◆ **INFORMATION GIVEN**
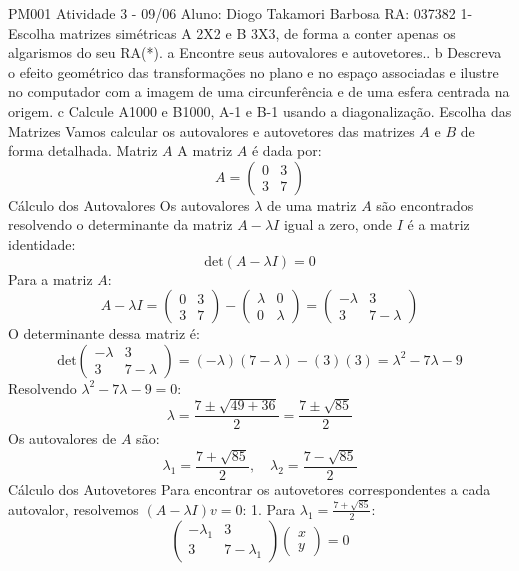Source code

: 
PM001 Atividade 3 - 09/06
Aluno: Diogo Takamori Barbosa 
RA: 037382
1-Escolha matrizes simétricas A 2X2 e B 3X3, de forma a conter apenas os algarismos do seu RA(*).
a Encontre seus autovalores e autovetores..
b Descreva o efeito geométrico das transformações no plano e no espaço associadas e ilustre no
computador com a imagem de uma circunferência e de uma esfera centrada na origem.
c Calcule A1000 e B1000, A-1 e B-1 usando a diagonalização.
Escolha das Matrizes
Vamos calcular os autovalores e autovetores das matrizes \(A\) e \(B\) de forma detalhada. 
Matriz \(A\)
A matriz \(A\) é dada por:
\[ A = \left(\begin{array}{cc} 0 & 3 \\ 3 & 7 \end{array}\right) \]
Cálculo dos Autovalores
Os autovalores \(\lambda\) de uma matriz \(A\) são encontrados resolvendo o determinante da matriz \(A - \lambda I\) igual a zero, onde \(I\) é a matriz identidade:
\[
\text{det}(A - \lambda I) = 0
\]
Para a matriz \(A\):
\[
A - \lambda I = \left(\begin{array}{cc} 0 & 3 \\ 3 & 7 \end{array}\right) - \left(\begin{array}{cc} \lambda & 0 \\ 0 & \lambda \end{array}\right) = \left(\begin{array}{cc} -\lambda & 3 \\ 3 & 7-\lambda \end{array}\right)
\]
O determinante dessa matriz é:
\[
\text{det}\left(\begin{array}{cc} -\lambda & 3 \\ 3 & 7-\lambda \end{array}\right) = (-\lambda)(7-\lambda) - (3)(3) = \lambda^2 - 7\lambda - 9
\]
Resolvendo \(\lambda^2 - 7\lambda - 9 = 0\):
\[
\lambda = \frac{7 \pm \sqrt{49 + 36}}{2} = \frac{7 \pm \sqrt{85}}{2}
\]
Os autovalores de \(A\) são:
\[
\lambda_1 = \frac{7 + \sqrt{85}}{2}, \quad \lambda_2 = \frac{7 - \sqrt{85}}{2}
\]
Cálculo dos Autovetores
Para encontrar os autovetores correspondentes a cada autovalor, resolvemos \((A - \lambda I)v = 0\):
1. Para \(\lambda_1 = \frac{7 + \sqrt{85}}{2}\):
\[
\left(\begin{array}{cc} -\lambda_1 & 3 \\ 3 & 7-\lambda_1 \end{array}\right) \left(\begin{array}{c} x \\ y \end{array}\right) = 0
\]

◆ **TASK TO CARRY OUT**
Please set down each line of the listing above word for word, skipping any pictures.

◆ **WRITTEN RESPONSE**
Source code

: 
PM001 Atividade 3 - 09/06
Aluno: Diogo Takamori Barbosa 
RA: 037382
1-Escolha matrizes simétricas A 2X2 e B 3X3, de forma a conter apenas os algarismos do seu RA(*).
a Encontre seus autovalores e autovetores..
b Descreva o efeito geométrico das transformações no plano e no espaço associadas e ilustre no
computador com a imagem de uma circunferência e de uma esfera centrada na origem.
c Calcule A1000 e B1000, A-1 e B-1 usando a diagonalização.
Escolha das Matrizes
Vamos calcular os autovalores e autovetores das matrizes \(A\) e \(B\) de forma detalhada. 
Matriz \(A\)
A matriz \(A\) é dada por:
\[ A = \left(\begin{array}{cc} 0 & 3 \\ 3 & 7 \end{array}\right) \]
Cálculo dos Autovalores
Os autovalores \(\lambda\) de uma matriz \(A\) são encontrados resolvendo o determinante da matriz \(A - \lambda I\) igual a zero, onde \(I\) é a matriz identidade:
\[
\text{det}(A - \lambda I) = 0
\]
Para a matriz \(A\):
\[
A - \lambda I = \left(\begin{array}{cc} 0 & 3 \\ 3 & 7 \end{array}\right) - \left(\begin{array}{cc} \lambda & 0 \\ 0 & \lambda \end{array}\right) = \left(\begin{array}{cc} -\lambda & 3 \\ 3 & 7-\lambda \end{array}\right)
\]
O determinante dessa matriz é:
\[
\text{det}\left(\begin{array}{cc} -\lambda & 3 \\ 3 & 7-\lambda \end{array}\right) = (-\lambda)(7-\lambda) - (3)(3) = \lambda^2 - 7\lambda - 9
\]
Resolvendo \(\lambda^2 - 7\lambda - 9 = 0\):
\[
\lambda = \frac{7 \pm \sqrt{49 + 36}}{2} = \frac{7 \pm \sqrt{85}}{2}
\]
Os autovalores de \(A\) são:
\[
\lambda_1 = \frac{7 + \sqrt{85}}{2}, \quad \lambda_2 = \frac{7 - \sqrt{85}}{2}
\]
Cálculo dos Autovetores
Para encontrar os autovetores correspondentes a cada autovalor, resolvemos \((A - \lambda I)v = 0\):
1. Para \(\lambda_1 = \frac{7 + \sqrt{85}}{2}\):
\[
\left(\begin{array}{cc} -\lambda_1 & 3 \\ 3 & 7-\lambda_1 \end{array}\right) \left(\begin{array}{c} x \\ y \end{array}\right) = 0
\]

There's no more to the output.